Notes of guided upsampling:

  • --use_degradation_2: Bilinear downsampling. Try to match the transformer training.
  • --prior_random_degree: Stochastically deviate the sequence elements by K nearest neighbour.
  • Modify the provided config template according to your own training environments.
  • Training the upsample part won't cost many GPUs.

Inference

We provide very covenient and neat script for inference.

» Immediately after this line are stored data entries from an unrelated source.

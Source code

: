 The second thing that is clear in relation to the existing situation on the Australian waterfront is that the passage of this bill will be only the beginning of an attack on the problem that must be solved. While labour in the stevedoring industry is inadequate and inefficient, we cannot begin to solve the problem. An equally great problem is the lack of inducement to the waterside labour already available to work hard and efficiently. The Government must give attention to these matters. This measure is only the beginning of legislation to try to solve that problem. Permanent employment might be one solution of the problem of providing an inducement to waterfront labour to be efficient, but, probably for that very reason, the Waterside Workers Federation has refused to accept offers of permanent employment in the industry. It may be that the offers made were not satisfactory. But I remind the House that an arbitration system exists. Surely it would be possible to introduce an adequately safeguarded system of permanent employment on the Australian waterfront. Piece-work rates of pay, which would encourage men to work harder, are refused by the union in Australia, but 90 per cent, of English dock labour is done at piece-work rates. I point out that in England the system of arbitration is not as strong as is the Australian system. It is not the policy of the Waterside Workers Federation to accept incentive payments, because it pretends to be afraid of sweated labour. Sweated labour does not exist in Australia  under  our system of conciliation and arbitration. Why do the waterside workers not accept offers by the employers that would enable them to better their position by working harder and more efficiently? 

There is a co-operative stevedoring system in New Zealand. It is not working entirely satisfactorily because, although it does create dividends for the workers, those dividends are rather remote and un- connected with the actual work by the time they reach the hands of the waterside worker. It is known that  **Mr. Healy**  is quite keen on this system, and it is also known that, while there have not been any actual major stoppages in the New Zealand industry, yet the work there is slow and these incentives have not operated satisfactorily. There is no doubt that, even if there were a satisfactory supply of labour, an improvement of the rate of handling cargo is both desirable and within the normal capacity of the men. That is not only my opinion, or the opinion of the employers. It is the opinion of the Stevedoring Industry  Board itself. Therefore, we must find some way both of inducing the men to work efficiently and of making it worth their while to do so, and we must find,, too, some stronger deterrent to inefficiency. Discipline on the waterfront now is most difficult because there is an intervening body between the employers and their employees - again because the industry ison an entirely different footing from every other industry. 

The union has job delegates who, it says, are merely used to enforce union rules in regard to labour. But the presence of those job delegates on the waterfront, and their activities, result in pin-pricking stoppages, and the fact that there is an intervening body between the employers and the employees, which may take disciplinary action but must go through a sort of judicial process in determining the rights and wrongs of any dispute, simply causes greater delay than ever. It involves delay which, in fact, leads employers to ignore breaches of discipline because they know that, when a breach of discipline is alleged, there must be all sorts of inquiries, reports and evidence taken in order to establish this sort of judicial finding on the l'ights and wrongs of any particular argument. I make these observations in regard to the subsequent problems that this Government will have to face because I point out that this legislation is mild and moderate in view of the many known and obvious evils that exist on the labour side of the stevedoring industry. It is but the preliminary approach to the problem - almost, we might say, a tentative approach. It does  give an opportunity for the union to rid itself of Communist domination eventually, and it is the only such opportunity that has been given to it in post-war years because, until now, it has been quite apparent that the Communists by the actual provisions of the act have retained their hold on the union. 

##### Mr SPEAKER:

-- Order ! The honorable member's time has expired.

python run.py --input_image [test_image_folder] \
              --input_mask [test_mask_folder] \
              --sample_num 1  --save_place [save_path] \
              --ImageNet --visualize_all

Notes of inference:

  • --sample_num: How many completion results do you want?
  • --visualize_all: You could save each output result via disabling this option.
  • --ImageNet --FFHQ --Places2_Nature: You must enable one option to select corresponding ckpts.
  • Please use absolute path.

More results

FFHQ

Places2

ImageNet

To Do

  • Release training code
  • Release testing code
  • Release pre-trained models
  • Add Google Colab

📔 Citation

If you find our work useful for your research, please consider citing the following papers :)

@article{wan2021high,
  title={High-Fidelity Pluralistic Image Completion with Transformers},
  author={Wan, Ziyu and Zhang, Jingbo and Chen, Dongdong and Liao, Jing},
  journal={arXiv preprint arXiv:2103.14031},
  year={2021}
}

The real-world application of image inpainting is also ready! Try and cite our old photo restoration algorithm here.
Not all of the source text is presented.